Ada sebuah literatur yang saya baca, si penulis menyatakan bahwa IQΒ tidaklah penting. EQ dan SQ lah yang lebih penting.
Sebenarnya saya tidak ingin menyanggah sang penulis karena mungkin ia memiliki alasan yang mana ia jauh lebih tahu dan lebih berpengalaman dari saya. Maka dari itu, saya tidak memiliki hak untuk menyanggah sang penulis.
Namun beberapa orang yang saya perhatikan, mereka benar-benar menganggap IQ sangatlah tidak penting. Mereka pun memiliki dalih yang sama, EQ dan SQ lah yang lebih utama.
Benarkah IQ itu tidak penting?
Alasan dari beberapa orang lebih memilih EQ daripada IQ karena kecerdasan emosional memiliki kaitan erat dengan akhlak.

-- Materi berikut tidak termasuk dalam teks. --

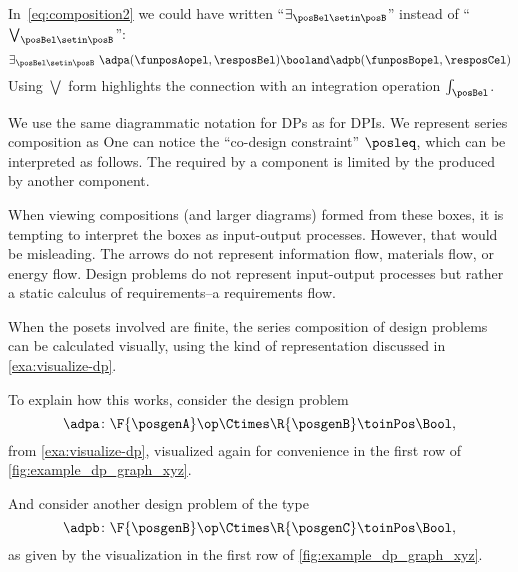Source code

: In~\cref{eq:composition2} we could have written ``$\exists_{\posBel\setin \posB}$'' instead of ``$\bigvee_{\posBel\setin \posB}$'':
\begin{equation}
    \exists_{\posBel \setin \posB}\  \adpa(\funposAopel,\resposBel) \booland \adpb(\funposBopel,\resposCel)
\end{equation}
Using $\bigvee$ form highlights the connection with an integration operation $\int_\posBel$.

We use the same diagrammatic notation for DPs as for DPIs.
We represent series composition as
%
%
One can notice the ``co-design constraint'' $\posleq$, which can be interpreted as follows.
The  required by a component is limited by the  produced by another component.

When viewing compositions (and larger diagrams) formed from these boxes, it is tempting to interpret the boxes as input-output processes.
However, that would be misleading.
The arrows do not represent information flow, materials flow, or energy flow.
Design problems do not represent input-output processes but rather a static calculus of requirements--a requirements flow.

When the posets involved are finite, the series composition of design problems can be calculated visually, using the kind of representation discussed in \cref{exa:visualize-dp}.

To explain how this works, consider the design problem
\begin{equation}
    \adpa \colon \F{\posgenA} \op \Ctimes  \R{\posgenB} \toinPos \Bool,
\end{equation}
from \cref{exa:visualize-dp}, visualized again for convenience in the first row of \cref{fig:example_dp_graph_xyz}.

And consider another design problem of the type
\begin{equation}
    \adpb \colon \F{\posgenB} \op \Ctimes  \R{\posgenC} \toinPos \Bool,
\end{equation}
as given by the visualization in the first row of \cref{fig:example_dp_graph_xyz}.

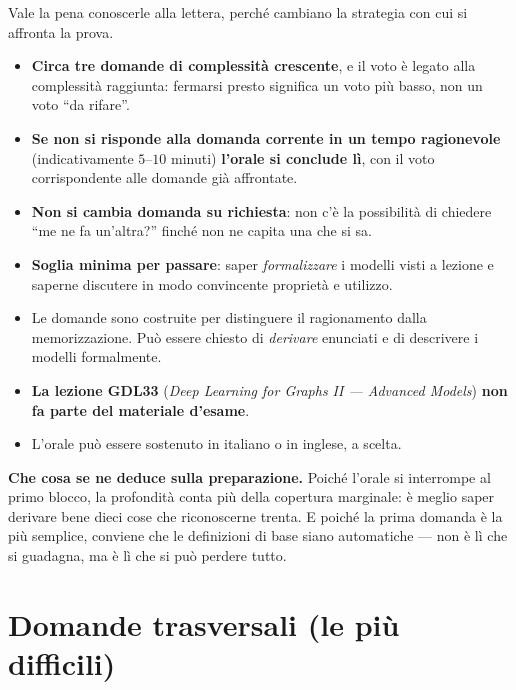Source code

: \begin{tcolorbox}[mywarn, title={Regole dell'orale, dalle slide GDL35 (verbatim, tradotto)}]
Vale la pena conoscerle alla lettera, perché cambiano la strategia con cui si affronta la prova.

\begin{itemize}[leftmargin=1.4em]
  \item \textbf{Circa tre domande di complessità crescente}, e il voto è legato alla complessità raggiunta: fermarsi presto significa un voto più basso, non un voto ``da rifare''.
  \item \textbf{Se non si risponde alla domanda corrente in un tempo ragionevole} (indicativamente $5$--$10$ minuti) \textbf{l'orale si conclude lì}, con il voto corrispondente alle domande già affrontate.
  \item \textbf{Non si cambia domanda su richiesta}: non c'è la possibilità di chiedere ``me ne fa un'altra?'' finché non ne capita una che si sa.
  \item \textbf{Soglia minima per passare}: saper \emph{formalizzare} i modelli visti a lezione e saperne discutere in modo convincente proprietà e utilizzo.
  \item Le domande sono costruite per distinguere il ragionamento dalla memorizzazione. Può essere chiesto di \emph{derivare} enunciati e di descrivere i modelli formalmente.
  \item \textbf{La lezione GDL33} (\emph{Deep Learning for Graphs II — Advanced Models}) \textbf{non fa parte del materiale d'esame}.
  \item L'orale può essere sostenuto in italiano o in inglese, a scelta.
\end{itemize}

\medskip
\textbf{Che cosa se ne deduce sulla preparazione.} Poiché l'orale si interrompe al primo blocco, la profondità conta più della copertura marginale: è meglio saper derivare bene dieci cose che riconoscerne trenta. E poiché la prima domanda è la più semplice, conviene che le definizioni di base siano automatiche — non è lì che si guadagna, ma è lì che si può perdere tutto.
\end{tcolorbox}

\section{Domande trasversali (le più difficili)}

Jika seseorang memiliki EQ yang tinggi, sudah lebih pasti akhlaknya jauh lebih baik daripada kebanyakan orang.
Begitu pun dengan SQ. SQ ini dapat kita sebut dengan tingkat kesalehan atau tingkat keimanan. Semakin tinggi SQ seseorang, dapat kita asumsikan bahwa orang tersebut lebih dekat dengan Tuhannya.
Sedangkan IQ bagi kebanyakan orang ‘hanya sampai’ kepada tingkat kecerdasan, yang mana drive utamanya adalah otak.
Kebanyakan orang melihat bahwa orang yang berIQ tinggi itu pintar matematika, hafal berbagai macam teori, dan sebagainya.
Inilah yang kemudian orang lebih tertarik kepada EQ dan SQ karena banyak yang menganggap bahwa kebanyakan orang berIQ tinggi itu masih belum matang.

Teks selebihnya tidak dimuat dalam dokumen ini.